Saved entries
BEGIN

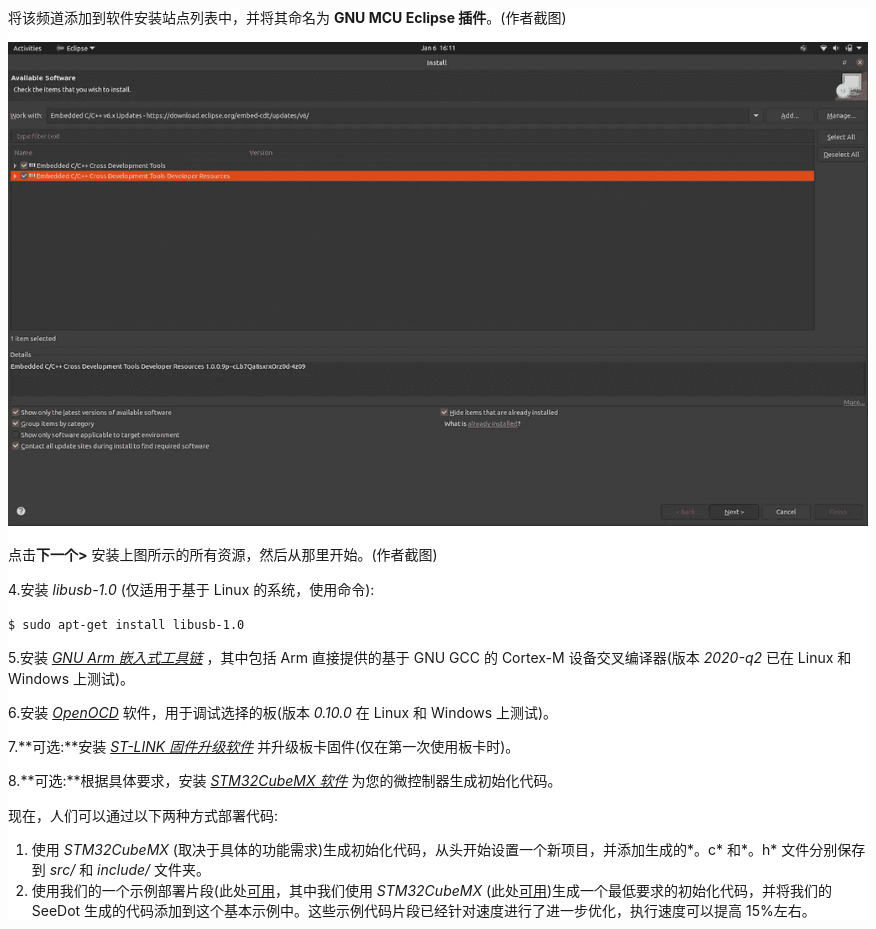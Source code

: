 将该频道添加到软件安装站点列表中，并将其命名为 **GNU MCU Eclipse 插件**。(作者截图)

![](img/ef5c001bf63fe13671af25d0df454efc.png)

点击**下一个>** 安装上图所示的所有资源，然后从那里开始。(作者截图)

4.安装 *libusb-1.0* (仅适用于基于 Linux 的系统，使用命令):

```
$ sudo apt-get install libusb-1.0
```

5.安装 [*GNU Arm 嵌入式工具链*](https://developer.arm.com/tools-and-software/open-source-software/developer-tools/gnu-toolchain/gnu-rm/downloads) ，其中包括 Arm 直接提供的基于 GNU GCC 的 Cortex-M 设备交叉编译器(版本 *2020-q2* 已在 Linux 和 Windows 上测试)。

6.安装 [*OpenOCD*](http://openocd.org/getting-openocd/) 软件，用于调试选择的板(版本 *0.10.0* 在 Linux 和 Windows 上测试)。

7.**可选:**安装 [*ST-LINK 固件升级软件*](https://www.st.com/en/development-tools/stsw-link007.html) 并升级板卡固件(仅在第一次使用板卡时)。

8.**可选:**根据具体要求，安装 [*STM32CubeMX 软件*](https://www.st.com/en/development-tools/stm32cubemx.html) 为您的微控制器生成初始化代码。

现在，人们可以通过以下两种方式部署代码:

1.  使用 *STM32CubeMX* (取决于具体的功能需求)生成初始化代码，从头开始设置一个新项目，并添加生成的*。c* 和*。h* 文件分别保存到 *src/* 和 *include/* 文件夹。
2.  使用我们的一个示例部署片段(此处[可用](https://github.com/microsoft/EdgeML/blob/SeeDOT-Face-Detection/examples/pytorch/vision/Face_Detection/sample%20codes/M4%20Deployment%20Codes.zip)，其中我们使用 *STM32CubeMX* (此处[可用](https://github.com/microsoft/EdgeML/blob/SeeDOT-Face-Detection/examples/pytorch/vision/Face_Detection/sample%20codes/M4%20Initialization%20Codes.zip))生成一个最低要求的初始化代码，并将我们的 SeeDot 生成的代码添加到这个基本示例中。这些示例代码片段已经针对速度进行了进一步优化，执行速度可以提高 15%左右。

END

Instructions to follow: The answer is the lines above between the line holding "4.安装 *libusb-1.0* (仅适用于基于" and the line holding "软件，用于调试选择的板(版本 *0.10.0* 在 Linux 和 Windows 上测试)。", inclusive, each written out exactly, and no others.

Written solution:
4.安装 *libusb-1.0* (仅适用于基于 Linux 的系统，使用命令):

```
$ sudo apt-get install libusb-1.0
```

5.安装 [*GNU Arm 嵌入式工具链*](https://developer.arm.com/tools-and-software/open-source-software/developer-tools/gnu-toolchain/gnu-rm/downloads) ，其中包括 Arm 直接提供的基于 GNU GCC 的 Cortex-M 设备交叉编译器(版本 *2020-q2* 已在 Linux 和 Windows 上测试)。

6.安装 [*OpenOCD*](http://openocd.org/getting-openocd/) 软件，用于调试选择的板(版本 *0.10.0* 在 Linux 和 Windows 上测试)。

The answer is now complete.